**Data supplied:**

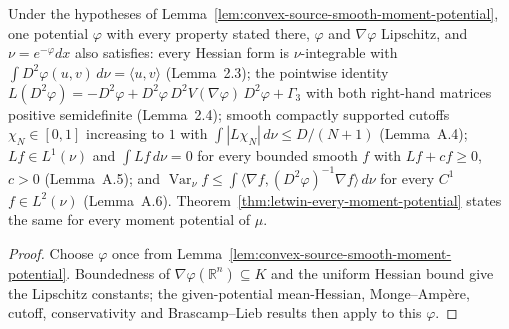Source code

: \begin{lemma}
  \label{lem:convex-source-smooth-moment-calculus}
  \leanok
  Under the hypotheses of Lemma~\ref{lem:convex-source-smooth-moment-potential}, one potential $\varphi$
  with every property stated there, $\varphi$ and $\nabla\varphi$ Lipschitz, and $\nu=e^{-\varphi}dx$ also
  satisfies: every Hessian form is $\nu$-integrable with $\int D^2\varphi(u,v)\,d\nu=\langle u,v\rangle$
  (Lemma~2.3); the pointwise identity $L(D^2\varphi)=-D^2\varphi+D^2\varphi\,D^2V(\nabla\varphi)\,D^2\varphi
  +\Gamma_3$ with both right-hand matrices positive semidefinite (Lemma~2.4); smooth compactly supported
  cutoffs $\chi_N\in[0,1]$ increasing to $1$ with $\int|L\chi_N|\,d\nu\le D/(N+1)$ (Lemma~A.4); $Lf\in
  L^1(\nu)$ and $\int Lf\,d\nu=0$ for every bounded smooth $f$ with $Lf+cf\ge0$, $c>0$ (Lemma~A.5); and
  $\operatorname{Var}_\nu f\le\int\langle\nabla f,(D^2\varphi)^{-1}\nabla f\rangle\,d\nu$ for every
  $C^1$ $f\in L^2(\nu)$ (Lemma~A.6). Theorem~\ref{thm:letwin-every-moment-potential} states the same for every
  moment potential of $\mu$.
\end{lemma}
\begin{proof}
  \leanok
  Choose $\varphi$ once from Lemma~\ref{lem:convex-source-smooth-moment-potential}. Boundedness of
  $\nabla\varphi(\mathbb R^n)\subseteq K$ and the uniform Hessian bound give the Lipschitz constants; the
  given-potential mean-Hessian, Monge--Amp\`ere, cutoff, conservativity and Brascamp--Lieb results then
  apply to this $\varphi$.
\end{proof}

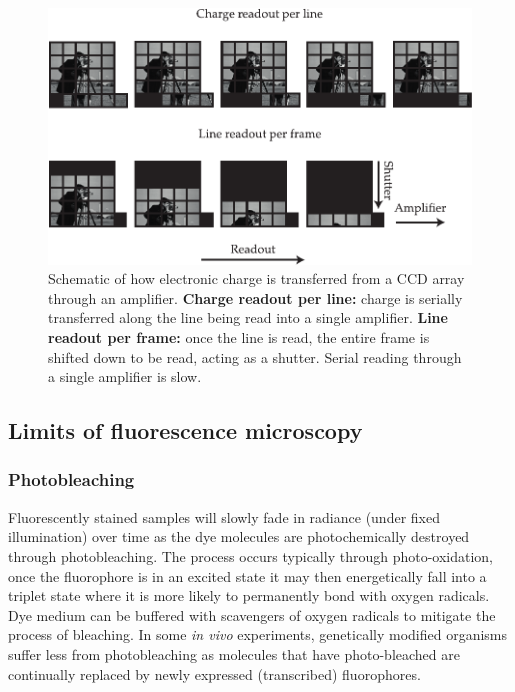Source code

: \begin{figure}
    \centering
    \includegraphics{./sensor_chips}
    \caption{Schematic of how electronic charge is transferred from a \gls{CCD} array through an amplifier.
    \textbf{Charge readout per line:} charge is serially transferred along the line being read into a single amplifier.
    \textbf{Line readout per frame:} once the line is read, the entire frame is shifted down to be read, acting as a shutter.
    Serial reading through a single amplifier is slow.}
    \label{fig:sensor_chips}
\end{figure}



\subsection{Limits of fluorescence microscopy}

\subsubsection{Photobleaching}

Fluorescently stained samples will slowly fade in radiance (under fixed illumination) over time as the dye molecules are photochemically destroyed through photobleaching.
The process occurs typically through photo-oxidation, once the \gls{fluorophore} is in an excited state it may then energetically fall into a triplet state where it is more likely to permanently bond with oxygen radicals.
Dye medium can be buffered with scavengers of oxygen radicals to mitigate the process of bleaching.
In some \emph{in vivo} experiments, genetically modified organisms suffer less from photobleaching as molecules that have photo-bleached are continually replaced by newly expressed (transcribed) \gls{fluorophore}s.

**The problem:**
The answer is the whole listing above, written out verbatim, without its pictures.

**Task output:**
Source code

: \begin{lemma}
  \label{lem:convex-source-smooth-moment-calculus}
  \leanok
  Under the hypotheses of Lemma~\ref{lem:convex-source-smooth-moment-potential}, one potential $\varphi$
  with every property stated there, $\varphi$ and $\nabla\varphi$ Lipschitz, and $\nu=e^{-\varphi}dx$ also
  satisfies: every Hessian form is $\nu$-integrable with $\int D^2\varphi(u,v)\,d\nu=\langle u,v\rangle$
  (Lemma~2.3); the pointwise identity $L(D^2\varphi)=-D^2\varphi+D^2\varphi\,D^2V(\nabla\varphi)\,D^2\varphi
  +\Gamma_3$ with both right-hand matrices positive semidefinite (Lemma~2.4); smooth compactly supported
  cutoffs $\chi_N\in[0,1]$ increasing to $1$ with $\int|L\chi_N|\,d\nu\le D/(N+1)$ (Lemma~A.4); $Lf\in
  L^1(\nu)$ and $\int Lf\,d\nu=0$ for every bounded smooth $f$ with $Lf+cf\ge0$, $c>0$ (Lemma~A.5); and
  $\operatorname{Var}_\nu f\le\int\langle\nabla f,(D^2\varphi)^{-1}\nabla f\rangle\,d\nu$ for every
  $C^1$ $f\in L^2(\nu)$ (Lemma~A.6). Theorem~\ref{thm:letwin-every-moment-potential} states the same for every
  moment potential of $\mu$.
\end{lemma}
\begin{proof}
  \leanok
  Choose $\varphi$ once from Lemma~\ref{lem:convex-source-smooth-moment-potential}. Boundedness of
  $\nabla\varphi(\mathbb R^n)\subseteq K$ and the uniform Hessian bound give the Lipschitz constants; the
  given-potential mean-Hessian, Monge--Amp\`ere, cutoff, conservativity and Brascamp--Lieb results then
  apply to this $\varphi$.
\end{proof}

Source code

: \begin{figure}
    \centering
    \includegraphics{./sensor_chips}
    \caption{Schematic of how electronic charge is transferred from a \gls{CCD} array through an amplifier.
    \textbf{Charge readout per line:} charge is serially transferred along the line being read into a single amplifier.
    \textbf{Line readout per frame:} once the line is read, the entire frame is shifted down to be read, acting as a shutter.
    Serial reading through a single amplifier is slow.}
    \label{fig:sensor_chips}
\end{figure}



\subsection{Limits of fluorescence microscopy}

\subsubsection{Photobleaching}

Fluorescently stained samples will slowly fade in radiance (under fixed illumination) over time as the dye molecules are photochemically destroyed through photobleaching.
The process occurs typically through photo-oxidation, once the \gls{fluorophore} is in an excited state it may then energetically fall into a triplet state where it is more likely to permanently bond with oxygen radicals.
Dye medium can be buffered with scavengers of oxygen radicals to mitigate the process of bleaching.
In some \emph{in vivo} experiments, genetically modified organisms suffer less from photobleaching as molecules that have photo-bleached are continually replaced by newly expressed (transcribed) \gls{fluorophore}s.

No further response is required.